[TASK]
Of the lines below, copy those that hold the word "follow".

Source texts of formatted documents
"""

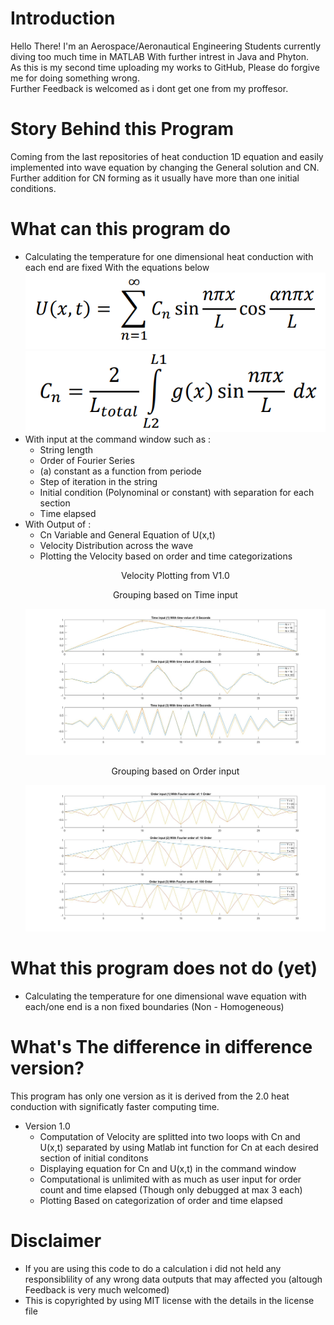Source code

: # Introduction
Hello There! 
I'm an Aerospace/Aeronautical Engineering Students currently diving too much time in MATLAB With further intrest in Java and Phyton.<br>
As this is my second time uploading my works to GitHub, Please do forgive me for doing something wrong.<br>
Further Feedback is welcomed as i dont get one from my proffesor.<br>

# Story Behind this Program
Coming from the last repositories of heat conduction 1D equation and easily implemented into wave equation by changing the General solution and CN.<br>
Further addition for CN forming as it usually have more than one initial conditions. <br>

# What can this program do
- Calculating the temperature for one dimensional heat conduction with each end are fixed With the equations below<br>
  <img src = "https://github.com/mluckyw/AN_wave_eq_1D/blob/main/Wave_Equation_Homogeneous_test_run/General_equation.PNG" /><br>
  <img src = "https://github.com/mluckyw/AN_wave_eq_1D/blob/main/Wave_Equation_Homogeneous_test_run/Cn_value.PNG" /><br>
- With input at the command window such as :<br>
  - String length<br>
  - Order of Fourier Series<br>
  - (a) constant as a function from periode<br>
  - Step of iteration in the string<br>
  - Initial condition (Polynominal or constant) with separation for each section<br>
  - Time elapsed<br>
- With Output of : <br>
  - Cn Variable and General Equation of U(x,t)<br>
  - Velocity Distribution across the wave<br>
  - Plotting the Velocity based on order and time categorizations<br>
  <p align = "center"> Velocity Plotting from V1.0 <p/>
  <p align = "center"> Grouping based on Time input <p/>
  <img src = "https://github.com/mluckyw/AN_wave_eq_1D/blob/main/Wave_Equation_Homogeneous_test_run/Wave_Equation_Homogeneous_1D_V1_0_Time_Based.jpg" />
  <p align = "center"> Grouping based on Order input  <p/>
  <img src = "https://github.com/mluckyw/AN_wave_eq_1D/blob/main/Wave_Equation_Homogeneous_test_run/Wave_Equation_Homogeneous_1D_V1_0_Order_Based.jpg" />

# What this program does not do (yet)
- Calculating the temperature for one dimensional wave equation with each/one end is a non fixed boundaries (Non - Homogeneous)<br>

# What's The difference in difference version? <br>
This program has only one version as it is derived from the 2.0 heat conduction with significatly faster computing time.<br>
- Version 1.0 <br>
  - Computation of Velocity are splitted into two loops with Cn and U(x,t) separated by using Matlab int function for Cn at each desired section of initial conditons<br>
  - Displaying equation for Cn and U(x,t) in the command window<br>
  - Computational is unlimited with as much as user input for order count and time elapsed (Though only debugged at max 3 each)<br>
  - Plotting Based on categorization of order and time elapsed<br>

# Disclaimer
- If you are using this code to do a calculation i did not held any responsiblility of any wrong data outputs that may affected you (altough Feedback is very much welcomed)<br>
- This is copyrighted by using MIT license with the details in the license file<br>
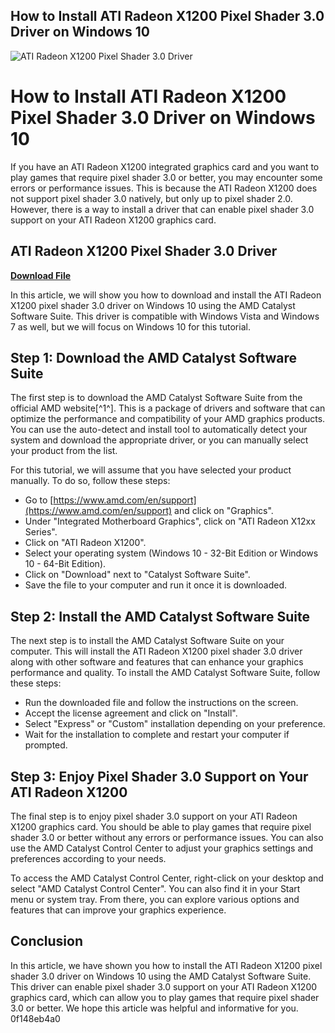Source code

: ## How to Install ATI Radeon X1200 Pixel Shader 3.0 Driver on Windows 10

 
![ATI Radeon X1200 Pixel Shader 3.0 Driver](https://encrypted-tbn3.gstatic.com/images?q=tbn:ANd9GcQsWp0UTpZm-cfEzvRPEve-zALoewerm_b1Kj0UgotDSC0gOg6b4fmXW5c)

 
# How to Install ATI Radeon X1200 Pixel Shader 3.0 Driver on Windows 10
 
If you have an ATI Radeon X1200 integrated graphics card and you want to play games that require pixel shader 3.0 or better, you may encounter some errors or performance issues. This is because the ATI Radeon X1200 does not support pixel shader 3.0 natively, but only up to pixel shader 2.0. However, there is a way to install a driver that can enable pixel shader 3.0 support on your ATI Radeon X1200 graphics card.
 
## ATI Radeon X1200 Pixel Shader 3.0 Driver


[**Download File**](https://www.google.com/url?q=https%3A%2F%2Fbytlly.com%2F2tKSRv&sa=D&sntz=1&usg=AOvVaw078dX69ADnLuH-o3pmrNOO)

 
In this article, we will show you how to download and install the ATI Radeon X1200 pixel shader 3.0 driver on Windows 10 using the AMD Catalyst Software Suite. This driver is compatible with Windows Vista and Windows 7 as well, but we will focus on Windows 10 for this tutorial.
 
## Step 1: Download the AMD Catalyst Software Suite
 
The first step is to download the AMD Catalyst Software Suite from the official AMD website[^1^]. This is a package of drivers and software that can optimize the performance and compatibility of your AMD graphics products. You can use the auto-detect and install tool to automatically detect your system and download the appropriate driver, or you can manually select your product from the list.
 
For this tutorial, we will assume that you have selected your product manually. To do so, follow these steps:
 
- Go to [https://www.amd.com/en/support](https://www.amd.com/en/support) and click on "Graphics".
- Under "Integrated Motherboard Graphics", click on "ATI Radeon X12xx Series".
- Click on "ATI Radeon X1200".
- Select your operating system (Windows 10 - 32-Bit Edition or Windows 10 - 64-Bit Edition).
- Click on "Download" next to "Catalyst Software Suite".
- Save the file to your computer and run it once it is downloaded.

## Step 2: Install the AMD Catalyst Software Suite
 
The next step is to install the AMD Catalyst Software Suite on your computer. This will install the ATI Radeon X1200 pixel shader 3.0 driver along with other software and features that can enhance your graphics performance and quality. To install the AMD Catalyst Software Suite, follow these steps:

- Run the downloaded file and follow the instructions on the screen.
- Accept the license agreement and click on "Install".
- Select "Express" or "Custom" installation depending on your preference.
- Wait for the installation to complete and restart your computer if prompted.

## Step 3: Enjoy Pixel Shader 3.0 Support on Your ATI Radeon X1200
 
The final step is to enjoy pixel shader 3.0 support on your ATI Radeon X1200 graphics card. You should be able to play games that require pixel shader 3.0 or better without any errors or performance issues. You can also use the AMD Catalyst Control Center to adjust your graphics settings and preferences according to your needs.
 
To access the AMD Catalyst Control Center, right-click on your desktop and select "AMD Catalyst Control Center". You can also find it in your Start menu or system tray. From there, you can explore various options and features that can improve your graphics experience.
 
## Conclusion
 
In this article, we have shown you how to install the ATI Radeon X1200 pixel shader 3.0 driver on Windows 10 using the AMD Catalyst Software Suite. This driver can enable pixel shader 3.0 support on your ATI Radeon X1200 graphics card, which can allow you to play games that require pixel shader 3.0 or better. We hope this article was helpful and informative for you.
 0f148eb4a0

"""
"""

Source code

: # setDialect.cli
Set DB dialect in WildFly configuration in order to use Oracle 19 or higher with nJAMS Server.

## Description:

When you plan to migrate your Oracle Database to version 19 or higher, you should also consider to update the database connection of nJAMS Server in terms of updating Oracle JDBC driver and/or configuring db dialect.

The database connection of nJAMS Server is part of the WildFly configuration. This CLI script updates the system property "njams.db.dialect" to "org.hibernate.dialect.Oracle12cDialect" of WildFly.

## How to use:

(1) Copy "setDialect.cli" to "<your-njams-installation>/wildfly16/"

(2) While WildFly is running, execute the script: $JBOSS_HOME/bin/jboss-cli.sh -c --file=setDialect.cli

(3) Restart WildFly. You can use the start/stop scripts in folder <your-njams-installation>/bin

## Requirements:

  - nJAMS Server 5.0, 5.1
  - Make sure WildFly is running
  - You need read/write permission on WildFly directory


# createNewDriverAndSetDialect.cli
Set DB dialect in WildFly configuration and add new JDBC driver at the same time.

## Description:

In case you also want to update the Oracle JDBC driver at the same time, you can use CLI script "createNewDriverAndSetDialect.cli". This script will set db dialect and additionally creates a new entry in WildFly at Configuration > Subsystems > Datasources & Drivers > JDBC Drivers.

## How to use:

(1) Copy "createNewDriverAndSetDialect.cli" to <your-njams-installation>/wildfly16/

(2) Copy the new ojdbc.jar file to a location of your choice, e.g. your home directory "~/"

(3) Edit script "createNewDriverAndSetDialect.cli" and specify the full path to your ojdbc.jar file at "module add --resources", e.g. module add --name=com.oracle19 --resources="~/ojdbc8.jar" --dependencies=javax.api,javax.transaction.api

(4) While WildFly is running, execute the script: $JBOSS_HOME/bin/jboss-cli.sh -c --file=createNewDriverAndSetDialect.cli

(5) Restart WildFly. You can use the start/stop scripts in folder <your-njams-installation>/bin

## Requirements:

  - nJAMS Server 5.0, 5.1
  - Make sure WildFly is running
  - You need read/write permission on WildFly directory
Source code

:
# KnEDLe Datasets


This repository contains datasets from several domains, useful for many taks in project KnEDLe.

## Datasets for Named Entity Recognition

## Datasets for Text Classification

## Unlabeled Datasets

"""
"""

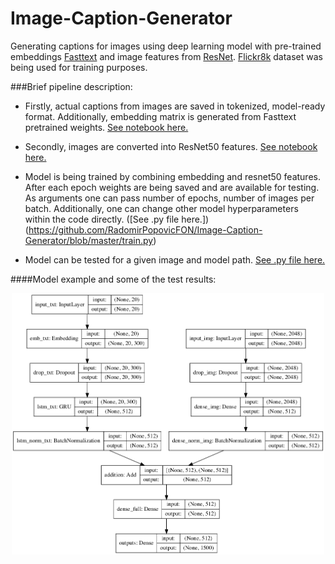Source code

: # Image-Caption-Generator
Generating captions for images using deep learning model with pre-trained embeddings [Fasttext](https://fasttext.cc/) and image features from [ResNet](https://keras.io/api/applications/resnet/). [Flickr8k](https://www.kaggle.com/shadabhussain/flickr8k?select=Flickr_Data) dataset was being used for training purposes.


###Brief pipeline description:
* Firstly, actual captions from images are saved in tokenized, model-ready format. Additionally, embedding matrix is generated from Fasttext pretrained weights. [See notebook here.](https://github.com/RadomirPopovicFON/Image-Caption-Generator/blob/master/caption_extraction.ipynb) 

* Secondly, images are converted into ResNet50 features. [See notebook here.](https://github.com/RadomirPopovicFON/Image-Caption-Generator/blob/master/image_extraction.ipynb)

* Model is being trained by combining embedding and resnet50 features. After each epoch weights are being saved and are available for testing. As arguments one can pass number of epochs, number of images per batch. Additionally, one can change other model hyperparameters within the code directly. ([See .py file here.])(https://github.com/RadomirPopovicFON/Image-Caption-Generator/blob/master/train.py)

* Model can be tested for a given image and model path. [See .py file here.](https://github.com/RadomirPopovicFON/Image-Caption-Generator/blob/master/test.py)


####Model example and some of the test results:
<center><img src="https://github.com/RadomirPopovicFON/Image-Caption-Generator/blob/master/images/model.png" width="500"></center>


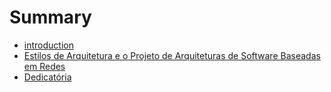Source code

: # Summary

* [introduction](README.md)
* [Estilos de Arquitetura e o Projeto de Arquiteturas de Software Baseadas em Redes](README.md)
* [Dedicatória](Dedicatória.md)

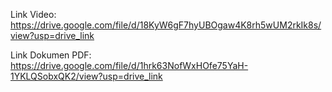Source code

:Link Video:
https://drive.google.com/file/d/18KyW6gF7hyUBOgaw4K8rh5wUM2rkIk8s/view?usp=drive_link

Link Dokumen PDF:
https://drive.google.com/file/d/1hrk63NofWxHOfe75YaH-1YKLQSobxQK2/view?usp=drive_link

"""

[ANSWER SPACE]
For this tutorial, we will assume that you have selected your product manually. To do so, follow these steps:
The next step is to install the AMD Catalyst Software Suite on your computer. This will install the ATI Radeon X1200 pixel shader 3.0 driver along with other software and features that can enhance your graphics performance and quality. To install the AMD Catalyst Software Suite, follow these steps:
- Run the downloaded file and follow the instructions on the screen.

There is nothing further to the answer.